Hello all, not sure if i'm in the correct thread. My 8 month old Cockapoo girl is starting to leave small clumps of black fluff from her coat on the floors in our house, does this mean she will need a haircut(which I think she does) and will these clumps of fluff always fall off her?, her coat is curly but loose, will it change after her cut or when she gets a bit older?.We have also been noticing some hairs as well- any advice please.


----------



## RangerC (Jan 23, 2013)

garrob said:


> Hello all, not sure if i'm in the correct thread. My 8 month old Cockapoo girl is starting to leave small clumps of black fluff from her coat on the floors in our house, does this mean she will need a haircut(which I think she does) and will these clumps of fluff always fall off her?, her coat is curly but loose, will it change after her cut or when she gets a bit older?.We have also been noticing some hairs as well- any advice please.

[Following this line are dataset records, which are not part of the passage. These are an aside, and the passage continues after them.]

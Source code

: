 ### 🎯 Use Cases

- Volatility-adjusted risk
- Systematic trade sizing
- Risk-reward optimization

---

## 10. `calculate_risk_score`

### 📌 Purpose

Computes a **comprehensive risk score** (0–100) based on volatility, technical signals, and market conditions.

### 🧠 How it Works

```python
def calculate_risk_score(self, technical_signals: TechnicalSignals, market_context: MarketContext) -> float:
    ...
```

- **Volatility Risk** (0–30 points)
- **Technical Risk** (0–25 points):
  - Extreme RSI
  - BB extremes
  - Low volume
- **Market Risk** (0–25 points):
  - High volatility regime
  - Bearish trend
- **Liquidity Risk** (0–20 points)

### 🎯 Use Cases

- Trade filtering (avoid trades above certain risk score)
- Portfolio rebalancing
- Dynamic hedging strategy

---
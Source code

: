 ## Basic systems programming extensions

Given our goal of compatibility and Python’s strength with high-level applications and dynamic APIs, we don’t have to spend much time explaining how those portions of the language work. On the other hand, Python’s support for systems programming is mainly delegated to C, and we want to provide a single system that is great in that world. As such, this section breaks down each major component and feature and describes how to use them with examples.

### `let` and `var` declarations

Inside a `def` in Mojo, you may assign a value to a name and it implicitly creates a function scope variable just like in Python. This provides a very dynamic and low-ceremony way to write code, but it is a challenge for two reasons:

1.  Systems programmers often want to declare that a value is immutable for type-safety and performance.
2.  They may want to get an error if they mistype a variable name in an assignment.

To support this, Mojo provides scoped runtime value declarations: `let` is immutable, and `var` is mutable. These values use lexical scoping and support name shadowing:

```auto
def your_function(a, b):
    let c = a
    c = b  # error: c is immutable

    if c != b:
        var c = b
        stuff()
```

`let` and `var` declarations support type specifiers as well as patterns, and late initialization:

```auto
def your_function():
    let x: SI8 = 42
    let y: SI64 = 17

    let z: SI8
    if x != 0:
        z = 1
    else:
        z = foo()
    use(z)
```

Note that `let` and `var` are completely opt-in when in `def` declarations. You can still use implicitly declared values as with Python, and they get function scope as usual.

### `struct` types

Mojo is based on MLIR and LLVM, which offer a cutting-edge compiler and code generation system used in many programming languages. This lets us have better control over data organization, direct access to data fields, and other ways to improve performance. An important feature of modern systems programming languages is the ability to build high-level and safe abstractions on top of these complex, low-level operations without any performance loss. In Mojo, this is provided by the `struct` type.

Can you get a comb through the coat?


----------



## RangerC (Jan 23, 2013)

Julie I said:


> Jessie is 8 months old and her coat is getting long and matted I don't want to get her cut when the weathers too cold, has anyone got any suggestions .. Thanks


I thought that too Julie but when they get wet, they get very cold and take so long to dry. Just ask for a puppy cut so they don't take too much off. I have heard that matts can pull at their skin and hurt them so she might be uncomfortable with long matted hair.


----------



## Lottierachel (Mar 3, 2013)

garrob said:


> Hello all, not sure if i'm in the correct thread. My 8 month old Cockapoo girl is starting to leave small clumps of black fluff from her coat on the floors in our house, does this mean she will need a haircut(which I think she does) and will these clumps of fluff always fall off her?, her coat is curly but loose, will it change after her cut or when she gets a bit older?.We have also been noticing some hairs as well- any advice please.


It sounds like your pup is in the process of getting her adult coat. During this time, they often lose bits of their lovely low maintenance puppy coat. The adult coat tends to be thicker and woolier and is when it starts to mat. Comb your puppy regularly and use your fingers to feel for mats. 

You don't necessarily need to get her cut right down, but it might be a good time for her first trim


----------